Which level of government do you trust the most? According to a Pew Research Center poll conducted this spring, 66% of American adults have a “favorable” opinion of their local government (county, city or town), compared to 54% who say the same of their state government and only 32% who have positive sentiments towards the federal government. government. Does this mean that a reversal of Roe v. Wade, who would return the power to regulate abortion to the states, will be popular with American voters and Catholic voters in particular? Not necessarily.
Pew asked the same question in 2019, and the biggest change in the past three years has been a loosening of support for state government; favorable opinions still outweigh unfavorable opinions, but the ratio went from 59-40 to 54-45. It is perhaps no coincidence that state governments grew more powerful during this period, and a reversal of Roe would be just one example of this trend. After nearly a century of warnings about the “imperial presidency“and his growing power, we may read more about imperial governors such as Ron DeSantis of Florida, who is now making headlines in punish the disney company on LGBT issues and stop the special olympics to institute a Covid vaccine requirement.
Roe’s ending may not settle the question of which level of government is best placed to decide public policy.
In some ways, stronger state governments are a return to the norm. Compared to other major democracies, the United States has always granted more decision-making power to the level of government below the national capital. States largely develop their own policies on education, health care, and housing development, and suggestions that the national government should hold national elections have never gone very far (although the approach decentralized could lead to huge problems in 2024).
But the Roe decision in 1973 was part of a long-term move to transfer power to the national government. From 1932 to 1994, the Democratic Party generally controlled both houses of Congress, even when it did not hold the presidency, and the Supreme Court was a frequent ally in a movement to uphold constitutional rights (or create rights from scratch, Roe’s critics say) and create national standards for things like criminal trials, election procedures and the accommodation of religious beliefs.
The Roe decision in 1973 was part of a long-term move to transfer power to the national government.
This political arrangement has disappeared: Republican presidents have appointed most of the justices of the current Supreme Court, and the recent decline in popularity of the Democratic Party in rural areas puts it at a disadvantage in the Electoral College and the United States Senate, which reduces considerably its ability to define national policy. Meanwhile, Republicans have a power base in state legislatures, steadily gaining control even when they get fewer votes statewide. (Gerrymandering is a factor, but the concentration of Democratic voters in highly urban and geographically small areas is another. For every Democrat who wins an urban seat by 50 points, there can be two Republicans who win suburban or rural seats by 10 points each.) And Republicans want state governments to assert themselves.

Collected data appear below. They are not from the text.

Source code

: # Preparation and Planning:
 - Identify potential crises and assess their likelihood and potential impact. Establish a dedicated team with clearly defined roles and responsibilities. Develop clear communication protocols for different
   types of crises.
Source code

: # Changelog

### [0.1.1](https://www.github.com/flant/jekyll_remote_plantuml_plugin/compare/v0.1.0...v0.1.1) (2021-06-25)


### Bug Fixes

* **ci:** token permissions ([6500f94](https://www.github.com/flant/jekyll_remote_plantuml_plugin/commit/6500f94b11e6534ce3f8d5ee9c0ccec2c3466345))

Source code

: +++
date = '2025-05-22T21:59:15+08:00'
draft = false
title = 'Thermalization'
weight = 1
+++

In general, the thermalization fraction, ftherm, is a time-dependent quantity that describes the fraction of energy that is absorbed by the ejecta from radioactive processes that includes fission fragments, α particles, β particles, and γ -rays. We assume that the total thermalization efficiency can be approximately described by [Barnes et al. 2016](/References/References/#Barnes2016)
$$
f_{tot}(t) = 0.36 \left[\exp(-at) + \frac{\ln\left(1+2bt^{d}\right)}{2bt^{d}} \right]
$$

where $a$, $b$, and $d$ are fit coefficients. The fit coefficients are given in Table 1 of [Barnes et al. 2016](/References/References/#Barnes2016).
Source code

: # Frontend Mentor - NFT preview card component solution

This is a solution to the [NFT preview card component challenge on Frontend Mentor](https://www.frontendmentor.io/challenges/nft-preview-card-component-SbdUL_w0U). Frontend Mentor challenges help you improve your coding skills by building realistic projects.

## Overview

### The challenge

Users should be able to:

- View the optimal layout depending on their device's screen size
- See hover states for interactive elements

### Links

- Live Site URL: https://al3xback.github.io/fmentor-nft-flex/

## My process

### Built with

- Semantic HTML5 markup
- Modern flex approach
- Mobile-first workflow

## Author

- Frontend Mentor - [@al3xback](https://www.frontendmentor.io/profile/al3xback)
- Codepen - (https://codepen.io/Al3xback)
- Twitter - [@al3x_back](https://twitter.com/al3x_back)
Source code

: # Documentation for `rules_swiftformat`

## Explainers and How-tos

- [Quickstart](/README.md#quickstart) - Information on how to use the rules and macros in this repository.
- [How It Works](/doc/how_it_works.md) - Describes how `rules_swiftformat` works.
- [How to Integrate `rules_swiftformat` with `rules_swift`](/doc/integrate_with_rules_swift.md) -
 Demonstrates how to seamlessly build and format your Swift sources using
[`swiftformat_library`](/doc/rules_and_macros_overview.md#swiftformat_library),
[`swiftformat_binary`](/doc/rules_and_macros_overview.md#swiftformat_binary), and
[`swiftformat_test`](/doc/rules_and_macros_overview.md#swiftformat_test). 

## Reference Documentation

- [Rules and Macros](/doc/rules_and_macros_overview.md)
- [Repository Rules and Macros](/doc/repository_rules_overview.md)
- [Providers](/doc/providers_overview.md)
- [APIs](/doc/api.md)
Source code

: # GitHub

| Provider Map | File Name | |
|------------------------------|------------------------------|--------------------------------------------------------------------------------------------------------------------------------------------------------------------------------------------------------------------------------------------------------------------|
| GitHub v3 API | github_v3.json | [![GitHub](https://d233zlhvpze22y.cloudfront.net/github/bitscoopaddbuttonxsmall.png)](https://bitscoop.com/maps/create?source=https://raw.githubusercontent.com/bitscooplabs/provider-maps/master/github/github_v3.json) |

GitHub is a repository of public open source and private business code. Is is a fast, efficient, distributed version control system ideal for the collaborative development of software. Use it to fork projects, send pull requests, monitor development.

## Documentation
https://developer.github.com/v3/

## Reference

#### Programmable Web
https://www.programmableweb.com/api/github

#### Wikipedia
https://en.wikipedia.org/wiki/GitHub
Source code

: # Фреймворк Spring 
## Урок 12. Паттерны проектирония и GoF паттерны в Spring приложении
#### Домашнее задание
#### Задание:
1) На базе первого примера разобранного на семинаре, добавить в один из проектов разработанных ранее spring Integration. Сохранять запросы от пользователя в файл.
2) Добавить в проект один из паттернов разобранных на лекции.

The preference for policy-making at a lower level of government may sound familiar to Catholics. The Catholic principle of subsidiarity means that, as America Contributor Nathan Schneider once explained that “decisions should be made at the level of those affected by them, as locally as possible”. This makes sense in many areas of public policy: mayors should be able to fight crime in whatever way makes most sense for their communities (perhaps by funding youth sports leagues instead of buying more equipment military for police), and school districts should have some leeway in creating sex education programs (responding to local parent concerns rather than simply following a Washington model).
Abortion is not the only issue on which returning political power to states may not be as easy as it seems.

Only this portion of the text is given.